Segundo o site de notícias WBTW News, depois que o cara foi levado pro hospital e entubado a polícia entrou no caso, pois foram avisados de que poderia haver outras cobras na casa. As catorze cobras (e dois gatos) foram retirados da casa, e como não foi possível encontrar abrigo pras cobras por questões ambientais e de saúde (O CARA MANTINHA AS COBRAS DENTRO DE TUPPERWARES!!!), todas elas foram sacrificadas. Até as coitadas que não tinham nada a ver com o assunto perderam suas vidinhas porque o imbecil decidiu que ia fazer o que bem entendia com as cobras e foda-se proteção ou precaução.
Voltando ao pink octopus do Facebook, em meio a todos os comentários, a filha de Jeff, Kassidy, publicou alguns comentários sobre o estado de saúde do pai.


E hoje (10/09/2024) o próprio Jeff, ou muito provavelmente alguém em nome dele, postou a seguinte atualização:

A cereja do bolo é que isso tudo rolou nos Estados Unidos. Não existe SUS nos Estados Unidos, existe no máximo plano de saúde privado (que eu não sei como funciona) que cobre uma parte dos gastos. Quer dizer, cobriria, se esse merdeiro não tivesse provocado o acidente ofídico. Isso significa que muito provavelmente ele não vai ter cobertura nenhuma da seguradora de saúde, e vai ter que arcar com os custos da internação e recuperação do próprio bolso. Se você já ouviu falar que o GoFundMe é o plano de saúde da maioria dos americanos, já entendeu que esse cara, além de ter se fodido fisicamente, também se fodeu monetariamente, e provavelmente endividou as próximas dez gerações da família dele. Pra ter uma ideia de como funciona, o povo lá precisa pagar pelo passeio de ambulância quando acontece alguma merda, além de todos, e eu disse TODOS, os procedimentos, consultas, medicamentos e insumos utilizados durante uma internação. Eles cobram até gaze e linha de sutura. Recentemente uma brasileira contraiu botulismo em Aspen ao comer uma colher de comida enlatada contaminada com a bactéria Clostridium botulinum e sua estadia no hospital até ser transferida de volta para o Brasil ficou em US$ 2 mi (cerca de R$ 13 mi na cotação de hoje).
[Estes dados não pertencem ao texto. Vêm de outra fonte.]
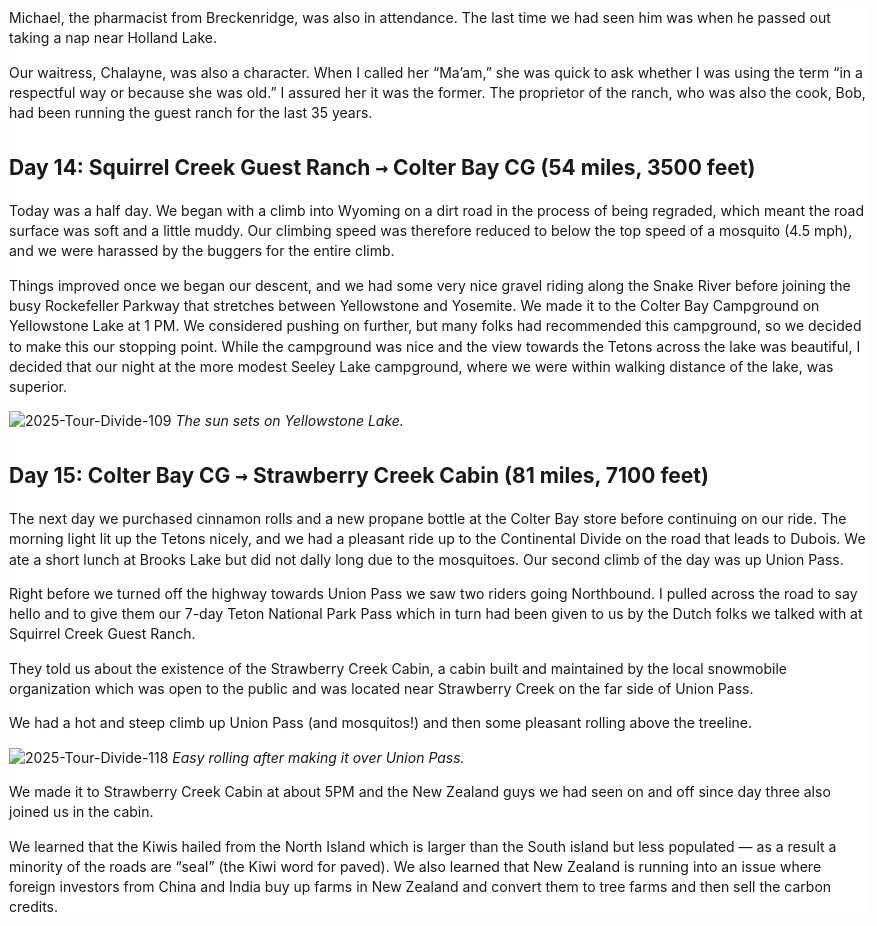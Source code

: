 Michael, the pharmacist from Breckenridge, was also in attendance. The last time we had seen him was when he passed out taking a nap near Holland Lake.

Our waitress, Chalayne, was also a character. When I called her “Ma’am,” she was quick to ask whether I was using the term “in a respectful way or because she was old.” I assured her it was the former. The proprietor of the ranch, who was also the cook, Bob, had been running the guest ranch for the last 35 years.

## Day 14: Squirrel Creek Guest Ranch <kbd>&rarr;</kbd> Colter Bay CG (54 miles, 3500 feet)

Today was a half day. We began with a climb into Wyoming on a dirt road in the process of being regraded, which meant the road surface was soft and a little muddy. Our climbing speed was therefore reduced to below the top speed of a mosquito (4.5 mph), and we were harassed by the buggers for the entire climb.

Things improved once we began our descent, and we had some very nice gravel riding along the Snake River before joining the busy Rockefeller Parkway that stretches between Yellowstone and Yosemite. We made it to the Colter Bay Campground on Yellowstone Lake at 1 PM. We considered pushing on further, but many folks had recommended this campground, so we decided to make this our stopping point. While the campground was nice and the view towards the Tetons across the lake was beautiful, I decided that our night at the more modest Seeley Lake campground, where we were within walking distance of the lake, was superior.

![2025-Tour-Divide-109](/images/2025-06-tour-divide-2/2025-Tour-Divide-109.jpg)
*The sun sets on Yellowstone Lake.*

## Day 15: Colter Bay CG <kbd>&rarr;</kbd> Strawberry Creek Cabin (81 miles, 7100 feet)

The next day we purchased cinnamon rolls and a new propane bottle at the Colter Bay store before continuing on our ride. The morning light lit up the Tetons nicely, and we had a pleasant ride up to the Continental Divide on the road that leads to Dubois. We ate a short lunch at Brooks Lake but did not dally long due to the mosquitoes. Our second climb of the day was up Union Pass. 

Right before we turned off the highway towards Union Pass we saw two riders going Northbound. I pulled across the road to say hello and to give them our 7-day Teton National Park Pass which in turn had been given to us by the Dutch folks we talked with at Squirrel Creek Guest Ranch. 

They told us about the existence of the Strawberry Creek Cabin, a cabin built and maintained by the local snowmobile organization which was open to the public and was located near Strawberry Creek on the far side of Union Pass. 

We had a hot and steep climb up Union Pass (and mosquitos!) and then some pleasant rolling above the treeline.

![2025-Tour-Divide-118](/images/2025-06-tour-divide-2/2025-Tour-Divide-118.jpg)
*Easy rolling after making it over Union Pass.*

We made it to Strawberry Creek Cabin at about 5PM and the New Zealand guys we had seen on and off since day three also joined us in the cabin. 

We learned that the Kiwis hailed from the North Island which is larger than the South island but less populated —  as a result a minority of the roads are “seal” (the Kiwi word for paved). We also learned that New Zealand is running into an issue where foreign investors from China and India buy up farms in New Zealand and convert them to tree farms and then sell the carbon credits.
Ficar doente não é barato na gringa, não.
Conclusão
E é nesse pé em que estamos hoje. O cara infelizmente ainda tá vivo, provavelmente vai sobreviver ao ataque, e eu espero sinceramente que ele tenha todas as sequelas possíveis. Isso seria um pouco de justiça pras catorze cobras que perderam suas vidas por causa de um babaca arrogante com complexo de deus e uma bela lição de vida pra ele, que vai ter todo o tempo do mundo pra se arrepender de ser um imbecil babaca.
Para quem é um pouco mais inteligente do que esse cara, ficam algumas lições:
- Não manuseie répteis perigosos sem o uso apropriado de EPI;
- Se fizer coleção de répteis perigosos, mantenha um estoque de antídoto à mão;
- Não dê uma de macho alfa dizendo que antídoto é coisa de frutinha;
- Se tiver essa opinião, não coloque ela numa rede social;
- Não saia pedindo antídoto se você colocou sua opinião numa rede social;
- Não espere receber antídoto de pessoas responsáveis que estão putas com o seu comportamento irresponsável;
- Como regra geral, não seja como Jeff Leibowitz.